Copy out every line from the records that includes "multiformats".

Start of Exercise inputs

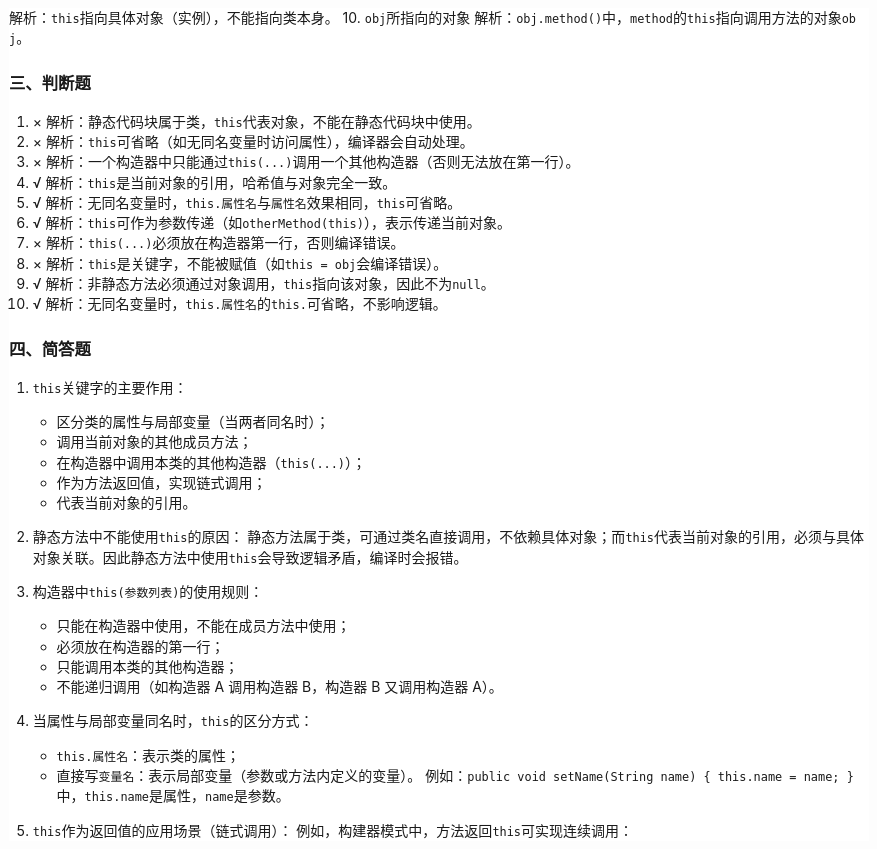    解析：`this`指向具体对象（实例），不能指向类本身。
10. `obj`所指向的对象
    解析：`obj.method()`中，`method`的`this`指向调用方法的对象`obj`。

### 三、判断题

1. ×
   解析：静态代码块属于类，`this`代表对象，不能在静态代码块中使用。
2. ×
   解析：`this`可省略（如无同名变量时访问属性），编译器会自动处理。
3. ×
   解析：一个构造器中只能通过`this(...)`调用一个其他构造器（否则无法放在第一行）。
4. √
   解析：`this`是当前对象的引用，哈希值与对象完全一致。
5. √
   解析：无同名变量时，`this.属性名`与`属性名`效果相同，`this`可省略。
6. √
   解析：`this`可作为参数传递（如`otherMethod(this)`），表示传递当前对象。
7. ×
   解析：`this(...)`必须放在构造器第一行，否则编译错误。
8. ×
   解析：`this`是关键字，不能被赋值（如`this = obj`会编译错误）。
9. √
   解析：非静态方法必须通过对象调用，`this`指向该对象，因此不为`null`。
10. √
    解析：无同名变量时，`this.属性名`的`this.`可省略，不影响逻辑。

### 四、简答题

1. `this`关键字的主要作用：

   - 区分类的属性与局部变量（当两者同名时）；
   - 调用当前对象的其他成员方法；
   - 在构造器中调用本类的其他构造器（`this(...)`）；
   - 作为方法返回值，实现链式调用；
   - 代表当前对象的引用。

2. 静态方法中不能使用`this`的原因：
   静态方法属于类，可通过类名直接调用，不依赖具体对象；而`this`代表当前对象的引用，必须与具体对象关联。因此静态方法中使用`this`会导致逻辑矛盾，编译时会报错。

3. 构造器中`this(参数列表)`的使用规则：

   - 只能在构造器中使用，不能在成员方法中使用；
   - 必须放在构造器的第一行；
   - 只能调用本类的其他构造器；
   - 不能递归调用（如构造器 A 调用构造器 B，构造器 B 又调用构造器 A）。

4. 当属性与局部变量同名时，`this`的区分方式：

   - `this.属性名`：表示类的属性；
   - 直接写`变量名`：表示局部变量（参数或方法内定义的变量）。
     例如：`public void setName(String name) { this.name = name; }`中，`this.name`是属性，`name`是参数。

5. `this`作为返回值的应用场景（链式调用）：
   例如，构建器模式中，方法返回`this`可实现连续调用：
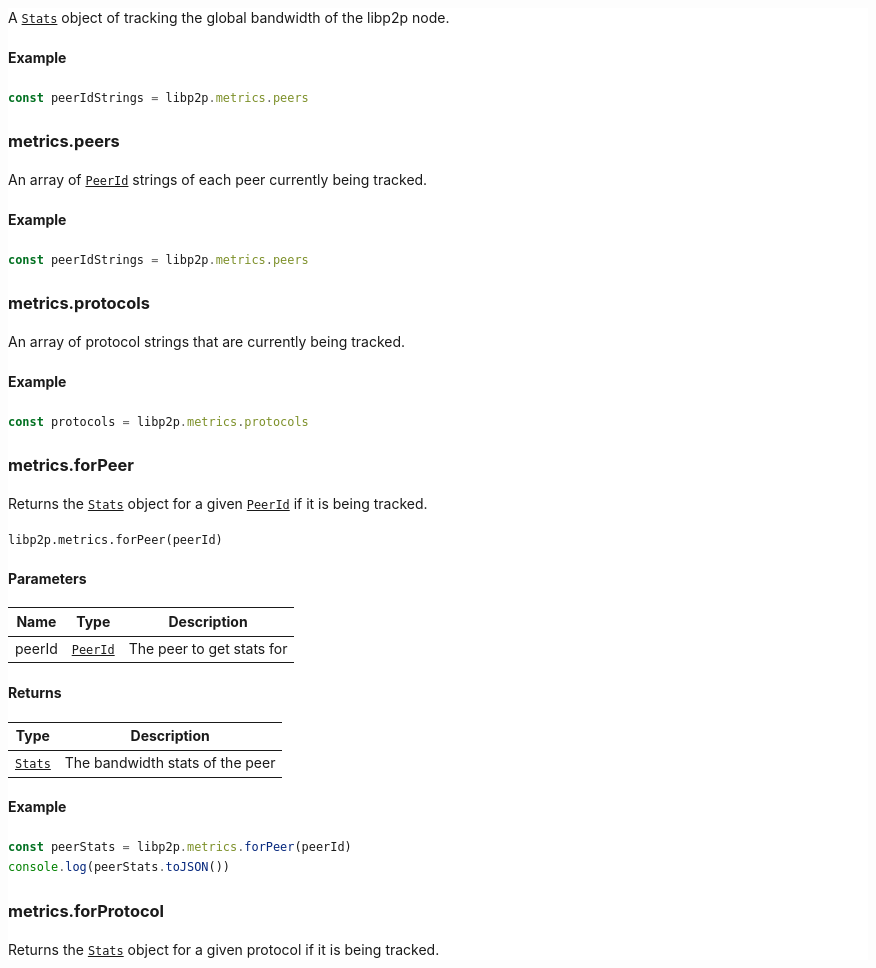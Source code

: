 A [`Stats`](#stats) object of tracking the global bandwidth of the libp2p node.

#### Example

```js
const peerIdStrings = libp2p.metrics.peers
```

### metrics.peers

An array of [`PeerId`][peer-id] strings of each peer currently being tracked.

#### Example

```js
const peerIdStrings = libp2p.metrics.peers
```

### metrics.protocols

An array of protocol strings that are currently being tracked.

#### Example

```js
const protocols = libp2p.metrics.protocols
```

### metrics.forPeer

Returns the [`Stats`](#stats) object for a given [`PeerId`][peer-id] if it is being tracked.

`libp2p.metrics.forPeer(peerId)`

#### Parameters

| Name | Type | Description |
|------|------|-------------|
| peerId | [`PeerId`][peer-id] | The peer to get stats for |

#### Returns

| Type | Description |
|------|-------------|
| [`Stats`](#stats) | The bandwidth stats of the peer |

#### Example

```js
const peerStats = libp2p.metrics.forPeer(peerId)
console.log(peerStats.toJSON())
```

### metrics.forProtocol

Returns the [`Stats`](#stats) object for a given protocol if it is being tracked.


[address]: https://github.com/libp2p/js-libp2p/tree/master/src/peer-store/address-book.js
[cid]: https://github.com/multiformats/js-cid
[connection]: https://github.com/libp2p/js-interfaces/tree/master/src/connection
[multiaddr]: https://github.com/multiformats/js-multiaddr
[peer-id]: https://github.com/libp2p/js-peer-id
[keys]: https://github.com/libp2p/js-libp2p-crypto/tree/master/src/keys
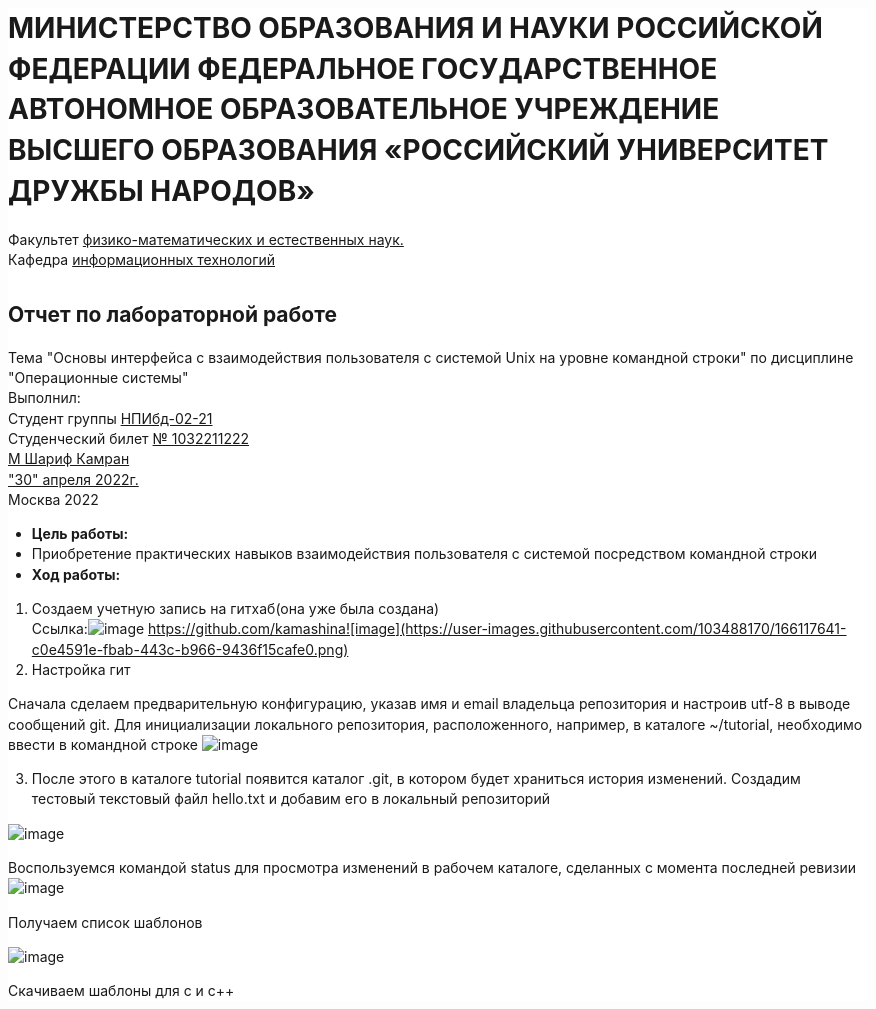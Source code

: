 # **МИНИСТЕРСТВО ОБРАЗОВАНИЯ И НАУКИ РОССИЙСКОЙ ФЕДЕРАЦИИ ФЕДЕРАЛЬНОЕ ГОСУДАРСТВЕННОЕ АВТОНОМНОЕ ОБРАЗОВАТЕЛЬНОЕ УЧРЕЖДЕНИЕ ВЫСШЕГО ОБРАЗОВАНИЯ «РОССИЙСКИЙ УНИВЕРСИТЕТ ДРУЖБЫ НАРОДОВ»**
Факультет <ins>физико-математических и естественных наук.</ins>  
Кафедра <ins>информационных технологий</ins>  
## Отчет по лабораторной работе
Тема "Основы интерфейса с взаимодействия пользователя с системой Unix на уровне командной строки" по дисциплине "Операционные системы"  
Выполнил:  
Студент группы <ins>НПИбд-02-21</ins>  
Студенческий билет <ins>№ 1032211222</ins>  
<ins>М Шариф Камран</ins>  
<ins>"30" апреля 2022г.</ins>  
Москва 2022  
- **Цель работы:**
 - Приобретение практических навыков взаимодействия пользователя с системой посредством командной строки
- **Ход работы:**
 1.	Создаем учетную запись на гитхаб(она уже была создана)   
Ссылка:![image](https://user-images.githubusercontent.com/103488170/166117630-5de024d3-684f-4210-9f5d-101c28c742c1.png)
https://github.com/kamashina![image](https://user-images.githubusercontent.com/103488170/166117641-c0e4591e-fbab-443c-b966-9436f15cafe0.png)
2.	Настройка гит 
 
Сначала сделаем предварительную конфигурацию, указав имя и email владельца репозитория и настроив utf-8 в выводе сообщений git. Для инициализации локального репозитория, расположенного, например, в каталоге ~/tutorial, необходимо ввести в командной строке
![image](https://user-images.githubusercontent.com/103488170/166117662-0fce2adc-b355-480e-97da-88b93b71d1a1.png)

 
3.	После этого в каталоге tutorial появится каталог .git, в котором будет храниться история изменений. Создадим тестовый текстовый файл hello.txt и добавим его в локальный репозиторий

 

![image](https://user-images.githubusercontent.com/103488170/166117691-afc55c00-1365-4aa2-946f-6c38b987b523.png)

 

Воспользуемся командой status для просмотра изменений в рабочем каталоге, сделанных с момента последней ревизии 
 ![image](https://user-images.githubusercontent.com/103488170/166117697-c75817ae-470d-4eed-b923-1c363ce72dd8.png)

Получаем список шаблонов
  

![image](https://user-images.githubusercontent.com/103488170/166117700-531ba817-e045-4cc6-9d22-aef5262bbe2d.png)


Скачиваем шаблоны для с и с++
  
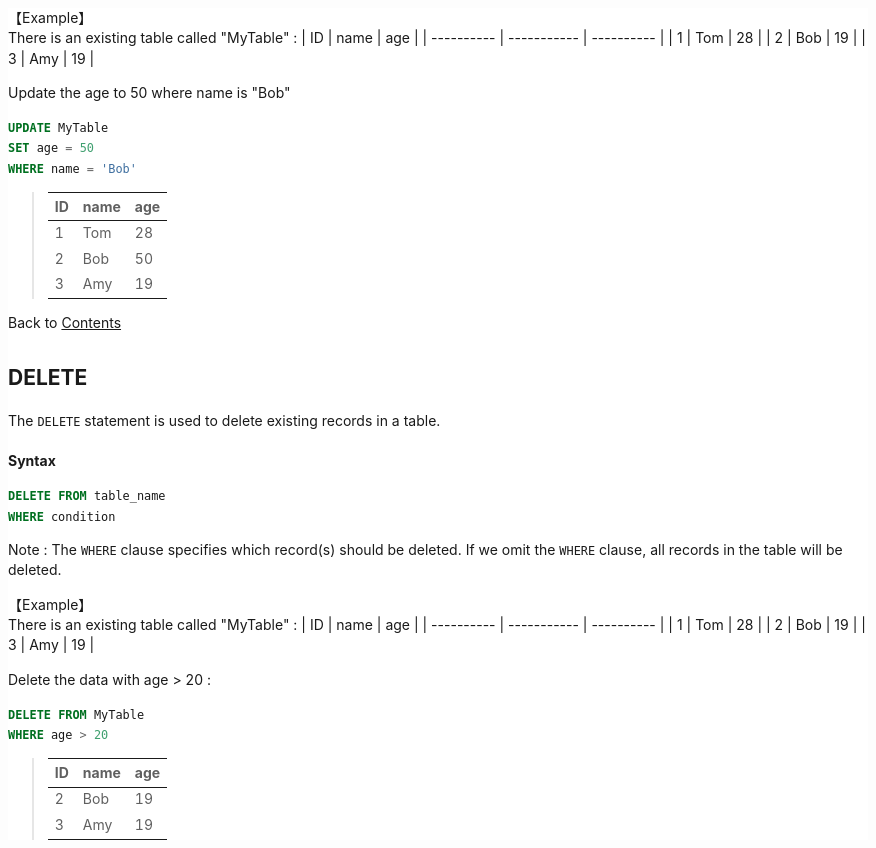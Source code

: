 【Example】   
There is an existing table called "MyTable" : 
| ID | name | age | 
| ---------- | ----------- | ---------- | 
| 1 | Tom | 28 |
| 2 | Bob | 19 |
| 3 | Amy | 19 |

Update the age to 50 where name is "Bob"
```sql
UPDATE MyTable
SET age = 50
WHERE name = 'Bob' 
```
> | ID | name | age | 
> | ---------- | ----------- | ---------- | 
> | 1 | Tom | 28 |
> | 2 | Bob | 50 |
> | 3 | Amy | 19 |

Back to [Contents](#Contents)
<br>

## DELETE  
The `DELETE` statement is used to delete existing records in a table.  
<br>
**Syntax**  
```sql
DELETE FROM table_name 
WHERE condition
```
Note : The `WHERE` clause specifies which record(s) should be deleted. If we omit the `WHERE` clause, all records in the table will be deleted.

【Example】   
There is an existing table called "MyTable" : 
| ID | name | age | 
| ---------- | ----------- | ---------- | 
| 1 | Tom | 28 |
| 2 | Bob | 19 |
| 3 | Amy | 19 |

Delete the data with age > 20 : 
```sql
DELETE FROM MyTable
WHERE age > 20 
```
> | ID | name | age | 
> | ---------- | ----------- | ---------- | 
> | 2 | Bob | 19 |
> | 3 | Amy | 19 |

End of Exercise inputs

Solved exercise:
[cid]: https://github.com/multiformats/js-cid
[multiaddr]: https://github.com/multiformats/js-multiaddr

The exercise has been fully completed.